The canal is constructed as part of a strategic plan for waterways in Brittany from which the Canal de Nantes à Brest was also a part. It made the inland connection of the ports St-Malo, Lorient, Nantes en Brest possible. Because the English made the sea unsafe and blocked the French ports these cities could be supplied by the inland waterways. Though the plans were made in earlier days the charge to construct the Canal d'Ille et Rance was given in 1804 by Napoleon. The canal was put into use in 1832. It is 85 kilometers long and there is a total of 48 locks.
I survey the Canal d’Ille et Rance on a Sunday. I start at St-Germain-sur-Ille and cycle north from there. The locks are small, just 27 meters long and 4,70 meter wide. The gates in the Canal d’Ille et Rance are all made of wood. It is a solid construction of thirty centimeters thick. In St-Germain-sur-Ille there is a workshop where they are made. Every year some are renovated.
It is a sunny day. The weather is very good to make a cycling trip. During the day I will see a lot of French fishing or walking by the water-side.
I pass a sign 'Chapelle de St-Anne des Bateliers' and follow the footpath upward. I arrive in a little chapel which is full with burning candles. I climb further by a winding stairs because I have seen that the chapel tower rises high above the landscape. But I don't arrive in the tower but in a higher situated chapel which can be reached from the other side. I hear a lot of buzzing. I almost appeared in a religious ceremony behind the priest. The altar is empty. When I walk round the chapel I see a lot of people having diner at long tables. That 's where the buzzing came from. They apparently have been part of a religious procession. Against the chapels wall are standing some standards.

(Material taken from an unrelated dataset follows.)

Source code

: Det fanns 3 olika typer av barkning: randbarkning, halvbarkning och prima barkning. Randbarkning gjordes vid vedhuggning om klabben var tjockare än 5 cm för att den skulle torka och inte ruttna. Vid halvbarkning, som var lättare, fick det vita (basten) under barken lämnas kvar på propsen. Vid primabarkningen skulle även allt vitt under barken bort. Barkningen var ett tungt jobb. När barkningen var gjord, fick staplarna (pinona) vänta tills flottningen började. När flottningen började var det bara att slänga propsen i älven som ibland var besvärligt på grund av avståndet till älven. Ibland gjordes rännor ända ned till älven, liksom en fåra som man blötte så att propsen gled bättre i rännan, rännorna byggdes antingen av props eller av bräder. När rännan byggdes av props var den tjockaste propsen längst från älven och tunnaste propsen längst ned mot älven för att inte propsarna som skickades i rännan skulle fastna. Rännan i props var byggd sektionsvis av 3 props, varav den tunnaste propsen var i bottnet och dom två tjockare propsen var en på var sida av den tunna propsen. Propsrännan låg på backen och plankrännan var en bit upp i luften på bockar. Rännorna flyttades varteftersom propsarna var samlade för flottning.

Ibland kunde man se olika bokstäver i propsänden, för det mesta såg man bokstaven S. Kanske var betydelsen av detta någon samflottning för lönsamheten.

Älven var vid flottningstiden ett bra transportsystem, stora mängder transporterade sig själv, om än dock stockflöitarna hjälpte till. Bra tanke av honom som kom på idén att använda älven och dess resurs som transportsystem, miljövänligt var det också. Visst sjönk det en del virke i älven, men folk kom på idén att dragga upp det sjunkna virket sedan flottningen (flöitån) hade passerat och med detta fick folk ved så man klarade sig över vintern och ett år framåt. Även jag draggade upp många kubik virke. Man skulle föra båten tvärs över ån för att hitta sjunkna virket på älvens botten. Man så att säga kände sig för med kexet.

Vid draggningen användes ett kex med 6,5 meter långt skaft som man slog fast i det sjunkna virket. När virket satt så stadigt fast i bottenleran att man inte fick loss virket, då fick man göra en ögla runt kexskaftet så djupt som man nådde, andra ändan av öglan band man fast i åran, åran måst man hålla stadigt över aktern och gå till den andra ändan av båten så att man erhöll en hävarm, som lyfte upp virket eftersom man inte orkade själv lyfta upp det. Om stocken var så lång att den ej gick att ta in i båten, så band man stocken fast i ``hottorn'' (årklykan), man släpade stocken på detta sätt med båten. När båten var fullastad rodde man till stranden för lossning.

I cycle on and see a washing-place close to a lock in St-Médard-sur-l’Ille. The quality of the towpath is varying. Generally the path is good but it isn't always clear which side of the canal is the best to cycle on. Sometimes I discover after some hundreds of meters that the other side is better.

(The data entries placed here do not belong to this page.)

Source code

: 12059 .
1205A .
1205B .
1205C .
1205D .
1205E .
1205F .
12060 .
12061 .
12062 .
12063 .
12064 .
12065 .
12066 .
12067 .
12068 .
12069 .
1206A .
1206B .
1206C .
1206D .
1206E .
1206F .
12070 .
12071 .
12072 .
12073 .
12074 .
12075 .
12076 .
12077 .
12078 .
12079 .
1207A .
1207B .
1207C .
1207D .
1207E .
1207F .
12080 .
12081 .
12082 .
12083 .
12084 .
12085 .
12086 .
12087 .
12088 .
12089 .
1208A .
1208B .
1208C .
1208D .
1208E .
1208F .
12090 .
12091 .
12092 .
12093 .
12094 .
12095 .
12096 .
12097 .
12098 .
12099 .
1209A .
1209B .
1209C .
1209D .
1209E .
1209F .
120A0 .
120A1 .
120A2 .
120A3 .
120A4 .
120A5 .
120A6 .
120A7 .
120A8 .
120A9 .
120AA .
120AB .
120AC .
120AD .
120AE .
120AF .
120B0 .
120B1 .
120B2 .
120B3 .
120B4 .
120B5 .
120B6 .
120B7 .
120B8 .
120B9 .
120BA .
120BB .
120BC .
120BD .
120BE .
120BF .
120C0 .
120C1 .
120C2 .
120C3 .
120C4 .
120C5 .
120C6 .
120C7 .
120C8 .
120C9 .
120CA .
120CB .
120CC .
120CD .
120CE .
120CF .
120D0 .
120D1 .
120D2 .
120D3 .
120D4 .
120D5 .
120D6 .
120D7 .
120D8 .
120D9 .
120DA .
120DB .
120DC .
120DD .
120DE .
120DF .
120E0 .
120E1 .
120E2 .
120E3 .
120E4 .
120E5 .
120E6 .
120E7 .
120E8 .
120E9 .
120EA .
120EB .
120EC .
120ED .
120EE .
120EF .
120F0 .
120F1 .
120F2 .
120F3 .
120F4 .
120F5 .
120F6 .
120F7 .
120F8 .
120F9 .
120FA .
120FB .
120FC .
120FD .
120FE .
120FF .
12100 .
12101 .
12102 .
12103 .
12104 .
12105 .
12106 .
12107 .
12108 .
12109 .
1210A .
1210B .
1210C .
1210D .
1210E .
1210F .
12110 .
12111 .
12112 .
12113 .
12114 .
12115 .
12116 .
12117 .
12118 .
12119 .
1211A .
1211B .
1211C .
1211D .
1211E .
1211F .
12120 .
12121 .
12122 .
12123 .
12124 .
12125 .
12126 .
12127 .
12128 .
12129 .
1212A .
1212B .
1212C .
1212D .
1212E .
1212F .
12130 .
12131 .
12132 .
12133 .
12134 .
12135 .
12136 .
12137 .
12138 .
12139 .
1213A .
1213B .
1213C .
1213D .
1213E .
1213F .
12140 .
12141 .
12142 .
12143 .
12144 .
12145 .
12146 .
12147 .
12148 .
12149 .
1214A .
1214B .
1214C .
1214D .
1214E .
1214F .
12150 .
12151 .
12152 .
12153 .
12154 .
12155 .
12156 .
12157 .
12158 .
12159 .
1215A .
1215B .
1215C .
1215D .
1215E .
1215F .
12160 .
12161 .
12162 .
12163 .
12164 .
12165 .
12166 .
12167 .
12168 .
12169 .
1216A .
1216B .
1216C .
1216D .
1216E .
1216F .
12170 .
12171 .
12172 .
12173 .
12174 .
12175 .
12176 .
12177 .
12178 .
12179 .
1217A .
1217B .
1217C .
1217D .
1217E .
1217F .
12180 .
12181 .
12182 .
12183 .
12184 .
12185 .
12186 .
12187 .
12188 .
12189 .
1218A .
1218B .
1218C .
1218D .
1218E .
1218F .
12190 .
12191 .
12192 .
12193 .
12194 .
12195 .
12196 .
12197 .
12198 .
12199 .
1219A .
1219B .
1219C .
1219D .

At all locks the lockkeepers houses are still there. They are all occupied. There are some beautiful examples. In Brittany much attention is given to the dressing. There are a lot of flower-boxes.
The railway track which had given the canal a lot of competition, crosses the canal a couple of times.
It is a varying landscape but not very appealing. Sometimes I have a spacious view over the fields on the hills, sometimes I am surrounded by the hills and the plants. When I arrive at the watershed (at 65 meter above sea level), I enter a different world. There is a lot of space around me and a lot of water because of all kinds of reservoirs made for the water supply of the canal. The weather is fine and it 's Sunday so I see a lot of French families picnicking: a table, some chairs and a extensive meal with the whole family on a shady spot with a view on several fishing-rods.
After the watershed with a length of 7 kilometers the staircase of Hédé follows which brings the canal down again. A series of 11 locks within two kilometers takes the canal 27 meter down. It is a fascinating beautiful sight. The locks are all decorated with flowers and on the banks huge chestnut and beech trees are located.
In one of the lockkeepers houses (28 La Madeleine) is an exposition about the canal where I found a book about the Canal d'Ille et Rance.